Monitor your SQL query results with an alerting policy

This document explains how to create an alerting policy to monitor the results of a query you run in Log Analytics. These queries are written in SQL and they must query a log view. The alerting policy notifies you when the query result satisfies conditions that you specify. For example, you could configure an alerting policy so that you're notified when at least 25% of the log entries in a certain period have a severity of ERROR.

Alerting policies that you create from the Log Analytics page run on a BigQuery engine. Therefore, the data being queried must be accessible through a linked BigQuery dataset. For this reason, these SQL queries can only query log views. They can't query analytics views.

For general information about Log Analytics, see Query and analyze logs with Log Analytics.

How alerting policies work

An alerting policy describes the circumstances under which you want to be alerted and how you want to be notified about an incident. There are three different approaches that you can use to get notified when content or patterns appear in your log data:

To scan individual log entries for a specific phrase, create a log-based alerting policy. Use these alerting policies when you want to be notified about things like security-related events.
To monitor events in your log entry data, you can create a log-based metric and then create an alerting policy to monitor the metric. These types of alerting policies are effective when you want to monitor trends in log entry data over time. However, they aren't as effective if you expect only a few events.
To monitor aggregate analysis of your log entry data, combine Log Analytics with alerting policies. In this scenario, you upgrade a log bucket to use Log Analytics and create a linked BigQuery dataset for that log bucket. Next, you use Log Analytics, which supports SQL queries, to query a log view on the log bucket. Finally, you create the alerting policy to monitor the SQL-query results. This type of alerting policy is called a SQL-based alerting policy.

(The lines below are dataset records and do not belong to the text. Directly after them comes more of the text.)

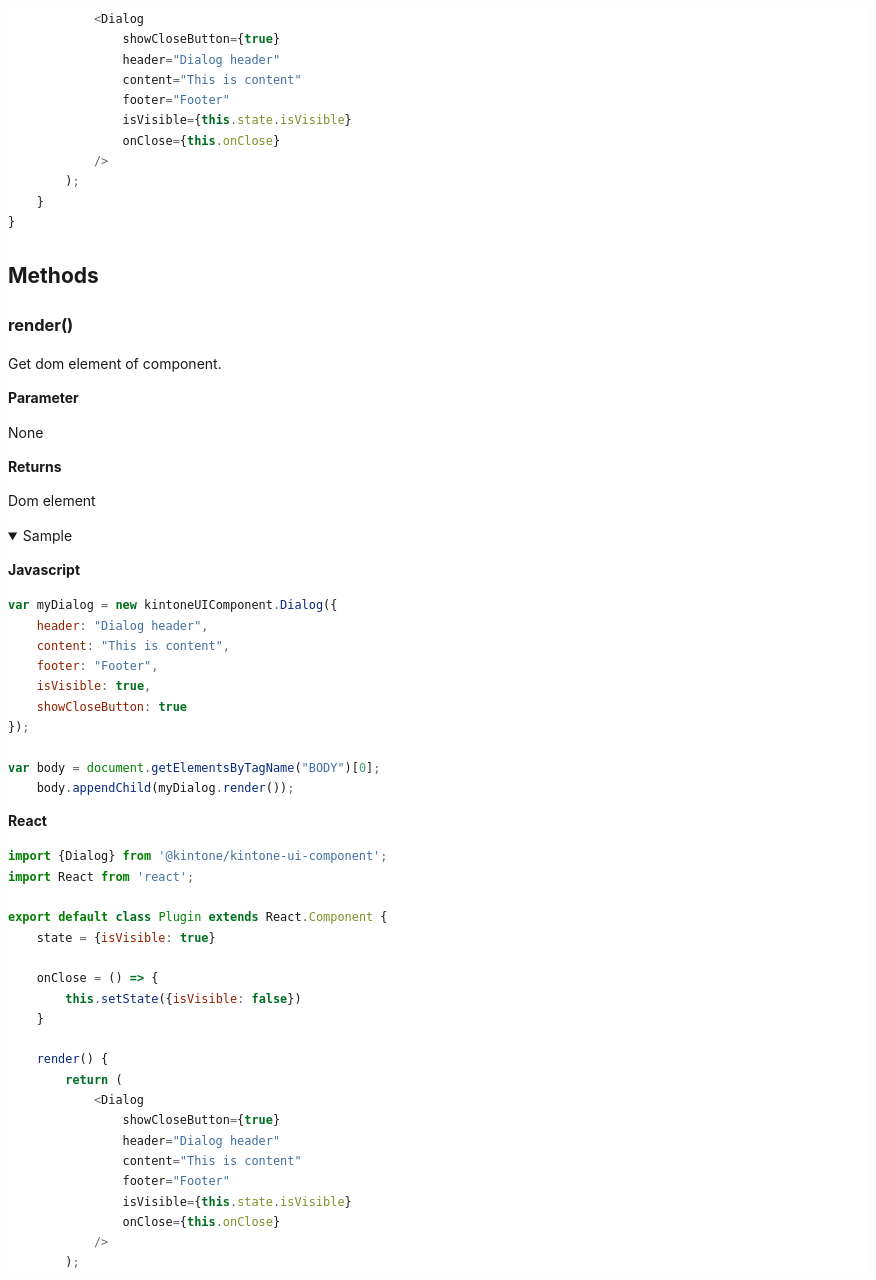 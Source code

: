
 ```javascript
            <Dialog
                showCloseButton={true}
                header="Dialog header"
                content="This is content"
                footer="Footer"
                isVisible={this.state.isVisible}
                onClose={this.onClose}
            />
        );
    }
}
```
</details>

## Methods
### render()
Get dom element of component.

**Parameter**

None

**Returns**

Dom element

<details class="tab-container" open>
<Summary>Sample</Summary>

**Javascript**
```javascript
var myDialog = new kintoneUIComponent.Dialog({
    header: "Dialog header",
    content: "This is content",
    footer: "Footer",
    isVisible: true,
    showCloseButton: true
});

var body = document.getElementsByTagName("BODY")[0];
    body.appendChild(myDialog.render());
```
**React**
```javascript
import {Dialog} from '@kintone/kintone-ui-component';
import React from 'react';
  
export default class Plugin extends React.Component {
    state = {isVisible: true}
     
    onClose = () => {
        this.setState({isVisible: false})
    }
 
    render() {
        return (
            <Dialog
                showCloseButton={true}
                header="Dialog header"
                content="This is content"
                footer="Footer"
                isVisible={this.state.isVisible}
                onClose={this.onClose}
            />
        );
``` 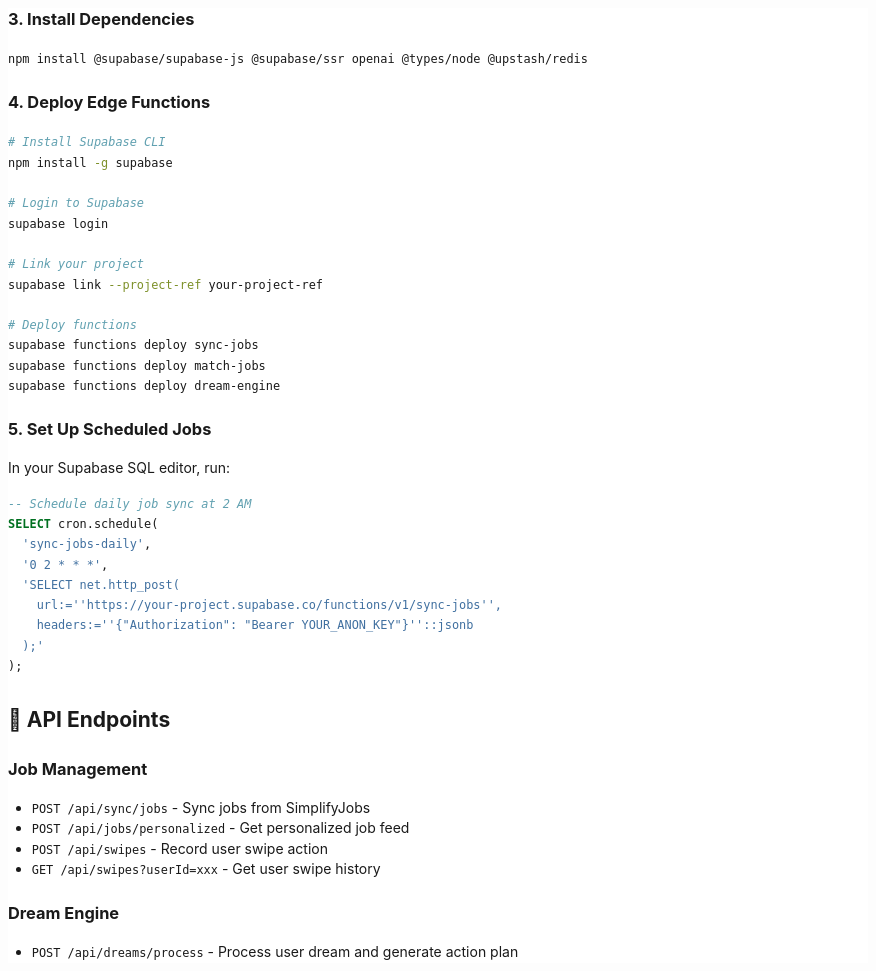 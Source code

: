 ### 3. Install Dependencies

```bash
npm install @supabase/supabase-js @supabase/ssr openai @types/node @upstash/redis
```

### 4. Deploy Edge Functions

```bash
# Install Supabase CLI
npm install -g supabase

# Login to Supabase
supabase login

# Link your project
supabase link --project-ref your-project-ref

# Deploy functions
supabase functions deploy sync-jobs
supabase functions deploy match-jobs
supabase functions deploy dream-engine
```

### 5. Set Up Scheduled Jobs

In your Supabase SQL editor, run:

```sql
-- Schedule daily job sync at 2 AM
SELECT cron.schedule(
  'sync-jobs-daily',
  '0 2 * * *',
  'SELECT net.http_post(
    url:=''https://your-project.supabase.co/functions/v1/sync-jobs'',
    headers:=''{"Authorization": "Bearer YOUR_ANON_KEY"}''::jsonb
  );'
);
```

## 🔧 API Endpoints

### Job Management

- `POST /api/sync/jobs` - Sync jobs from SimplifyJobs
- `POST /api/jobs/personalized` - Get personalized job feed
- `POST /api/swipes` - Record user swipe action
- `GET /api/swipes?userId=xxx` - Get user swipe history

### Dream Engine

- `POST /api/dreams/process` - Process user dream and generate action plan
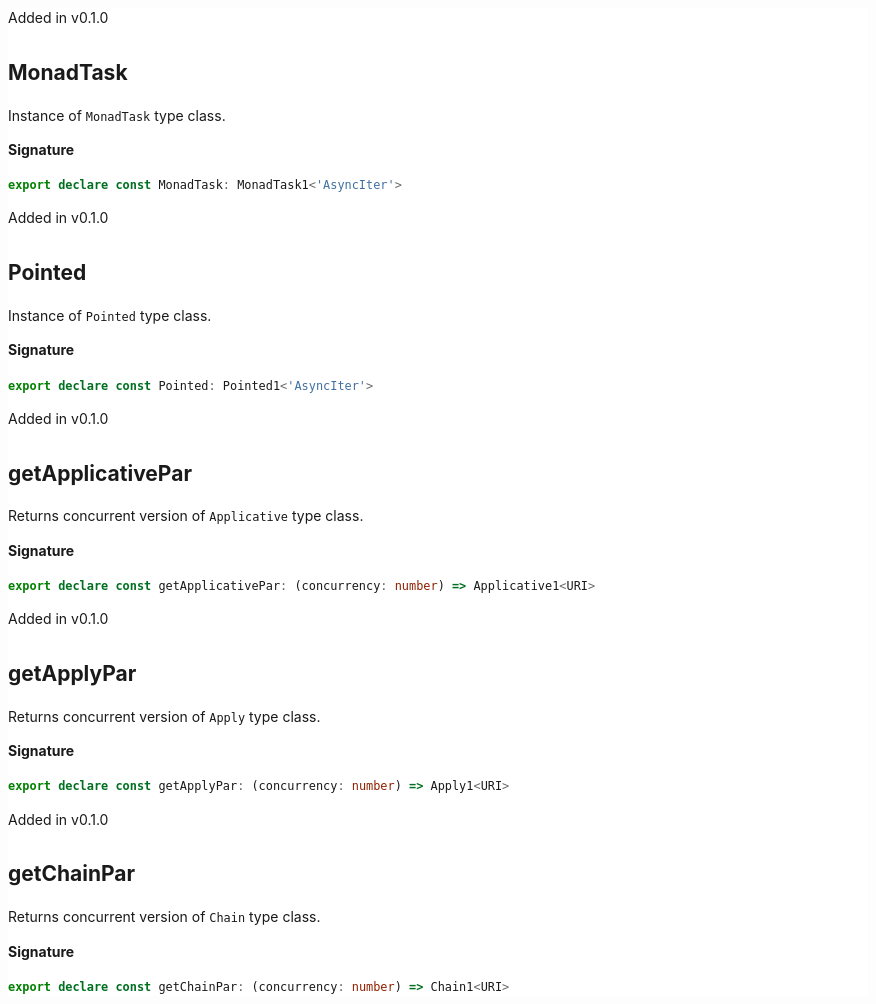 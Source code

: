 Added in v0.1.0

## MonadTask

Instance of `MonadTask` type class.

**Signature**

```ts
export declare const MonadTask: MonadTask1<'AsyncIter'>
```

Added in v0.1.0

## Pointed

Instance of `Pointed` type class.

**Signature**

```ts
export declare const Pointed: Pointed1<'AsyncIter'>
```

Added in v0.1.0

## getApplicativePar

Returns concurrent version of `Applicative` type class.

**Signature**

```ts
export declare const getApplicativePar: (concurrency: number) => Applicative1<URI>
```

Added in v0.1.0

## getApplyPar

Returns concurrent version of `Apply` type class.

**Signature**

```ts
export declare const getApplyPar: (concurrency: number) => Apply1<URI>
```

Added in v0.1.0

## getChainPar

Returns concurrent version of `Chain` type class.

**Signature**

```ts
export declare const getChainPar: (concurrency: number) => Chain1<URI>
```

SQL-based alerting policies are most effective for evaluating exact values over multiple log entries. If you want to evaluate individual log entries, then create a log-based alerting policy.

The remainder of this document describes how to use SQL-based alerting policies.

Alerting policy components

A SQL-based alerting policy contains a condition and a schedule:

The condition contains the query, which is a SQL query that queries a log view. The condition also defines the circumstances under which the query result causes Monitoring to create an incident.
The schedule defines how frequently the alerting policy runs its query. The schedule also defines the size of the lookback window, which is a filter that selects only those log entries that have been received since the previous time the query was evaluated. For example, if you set the schedule to 60 minutes, then the query is run every 60 minutes using a lookback window that selects the most-recent 60 minutes of log entries.

Alerting policies also contain a list of notification channels. When the condition of the alerting policy is met, Cloud Monitoring creates an incident and then sends notifications about the incident through these channels. An incident is a record of the data that caused the condition to be met along with other relevant information. This information can help you troubleshoot the issues that caused the incident. You can view the incident by using the Google Cloud console.

Evaluation types for SQL-based alerting policies

Conditions that monitor a SQL query result support two types of evaluation:

Row count threshold: The condition is met when the number of rows in the query result is greater than, equal to, or less than a threshold value.

For example, suppose you want to get notified when more than 50 log entries in the lookback window have a severity greater than 200. You create a query that reports log entries whose severity is greater than 200. You then configure a condition, select the Row count threshold, and set the threshold to 50.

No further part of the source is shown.